5 lessons from a 30-day writing challenge

The Friday after I got let go from my last job, I met with my friend and mentor, Keith Robinson. Many of you know Keith, and if you don't, think of him this way: some of you have Tom Ferry, Brian Buffini, or Ninja Sells. I have Keith.
Even better, we are friends, so he reached out when I was let go from my fancy C-level gig. We met for coffee to catch up and discuss the future, and we ended up with a challenge.
Keith brought up a writing challenge because he knew I wanted to get JoeManning.com off the ground. He said, "Let's start at the beginning of the month," I said, "Let's start tomorrow." I needed some regimen, and I needed it fast.

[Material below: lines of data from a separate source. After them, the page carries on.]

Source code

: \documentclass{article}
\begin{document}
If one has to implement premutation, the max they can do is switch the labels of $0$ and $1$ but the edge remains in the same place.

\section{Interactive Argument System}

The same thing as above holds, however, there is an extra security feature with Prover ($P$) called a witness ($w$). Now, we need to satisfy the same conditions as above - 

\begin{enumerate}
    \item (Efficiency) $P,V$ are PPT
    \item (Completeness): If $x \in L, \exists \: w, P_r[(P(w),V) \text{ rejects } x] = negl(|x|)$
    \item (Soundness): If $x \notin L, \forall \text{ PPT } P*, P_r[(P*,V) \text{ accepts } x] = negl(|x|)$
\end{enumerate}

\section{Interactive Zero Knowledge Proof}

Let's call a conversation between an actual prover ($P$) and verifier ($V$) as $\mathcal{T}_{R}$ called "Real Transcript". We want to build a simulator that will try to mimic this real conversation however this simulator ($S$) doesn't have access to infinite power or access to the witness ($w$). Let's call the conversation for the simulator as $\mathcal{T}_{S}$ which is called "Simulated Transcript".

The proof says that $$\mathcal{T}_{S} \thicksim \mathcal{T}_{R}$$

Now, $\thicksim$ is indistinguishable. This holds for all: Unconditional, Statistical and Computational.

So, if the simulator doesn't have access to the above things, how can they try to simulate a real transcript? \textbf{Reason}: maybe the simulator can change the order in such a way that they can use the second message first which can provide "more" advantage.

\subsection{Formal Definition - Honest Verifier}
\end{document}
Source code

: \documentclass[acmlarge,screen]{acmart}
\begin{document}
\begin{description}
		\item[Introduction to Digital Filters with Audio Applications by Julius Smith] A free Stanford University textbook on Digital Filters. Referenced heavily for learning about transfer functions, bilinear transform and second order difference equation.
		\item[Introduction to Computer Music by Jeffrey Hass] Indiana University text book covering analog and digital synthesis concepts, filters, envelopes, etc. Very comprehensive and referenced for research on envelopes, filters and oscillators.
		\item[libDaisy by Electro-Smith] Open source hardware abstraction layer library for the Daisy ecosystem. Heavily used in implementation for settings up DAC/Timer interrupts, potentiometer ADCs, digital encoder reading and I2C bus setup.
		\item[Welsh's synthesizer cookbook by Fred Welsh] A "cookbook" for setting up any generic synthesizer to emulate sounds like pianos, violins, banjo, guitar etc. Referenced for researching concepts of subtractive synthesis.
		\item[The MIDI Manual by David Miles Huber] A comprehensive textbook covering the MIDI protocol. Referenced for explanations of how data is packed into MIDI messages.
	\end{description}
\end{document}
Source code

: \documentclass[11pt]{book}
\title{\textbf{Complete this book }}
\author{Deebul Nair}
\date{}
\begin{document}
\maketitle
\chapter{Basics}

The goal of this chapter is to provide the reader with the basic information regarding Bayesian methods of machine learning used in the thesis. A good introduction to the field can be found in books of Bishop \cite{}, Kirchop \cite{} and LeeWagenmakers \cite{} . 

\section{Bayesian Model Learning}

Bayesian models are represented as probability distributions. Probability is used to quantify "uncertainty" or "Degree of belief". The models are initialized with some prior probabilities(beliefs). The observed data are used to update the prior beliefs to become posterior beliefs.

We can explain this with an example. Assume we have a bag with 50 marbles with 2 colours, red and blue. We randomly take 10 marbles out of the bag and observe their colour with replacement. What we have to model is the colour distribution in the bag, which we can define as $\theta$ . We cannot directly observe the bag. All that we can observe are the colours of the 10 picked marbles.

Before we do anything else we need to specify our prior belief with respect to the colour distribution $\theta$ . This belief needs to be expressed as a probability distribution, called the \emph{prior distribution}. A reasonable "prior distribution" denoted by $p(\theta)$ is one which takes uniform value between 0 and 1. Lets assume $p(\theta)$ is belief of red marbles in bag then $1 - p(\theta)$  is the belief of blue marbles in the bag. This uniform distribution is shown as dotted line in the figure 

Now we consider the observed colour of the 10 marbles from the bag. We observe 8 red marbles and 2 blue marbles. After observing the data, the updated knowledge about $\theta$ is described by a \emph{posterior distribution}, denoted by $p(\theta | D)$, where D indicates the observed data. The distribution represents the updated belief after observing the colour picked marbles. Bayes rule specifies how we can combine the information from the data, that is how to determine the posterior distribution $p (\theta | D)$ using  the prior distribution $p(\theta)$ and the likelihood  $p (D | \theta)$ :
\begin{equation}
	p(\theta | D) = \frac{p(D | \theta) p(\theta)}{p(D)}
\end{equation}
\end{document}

So 30 days and the goal was one publishable content piece per day, we both wrote 30 articles, but it wasn't daily. Weekends were more challenging, and we did two on Sundays a couple of times.
Lesson 1:
Daily is hard, and weekends are more challenging. Life happens. You may need to spend time with family or be busy showing houses. Working on the weekend will test your mettle.
As for publishable content, that was a much more significant challenge for me. My brain can't produce decent material for the same audience per day. Not yet, at least. Sometimes we need a break from our "brand" and need to write about life, other hobbies, or complain.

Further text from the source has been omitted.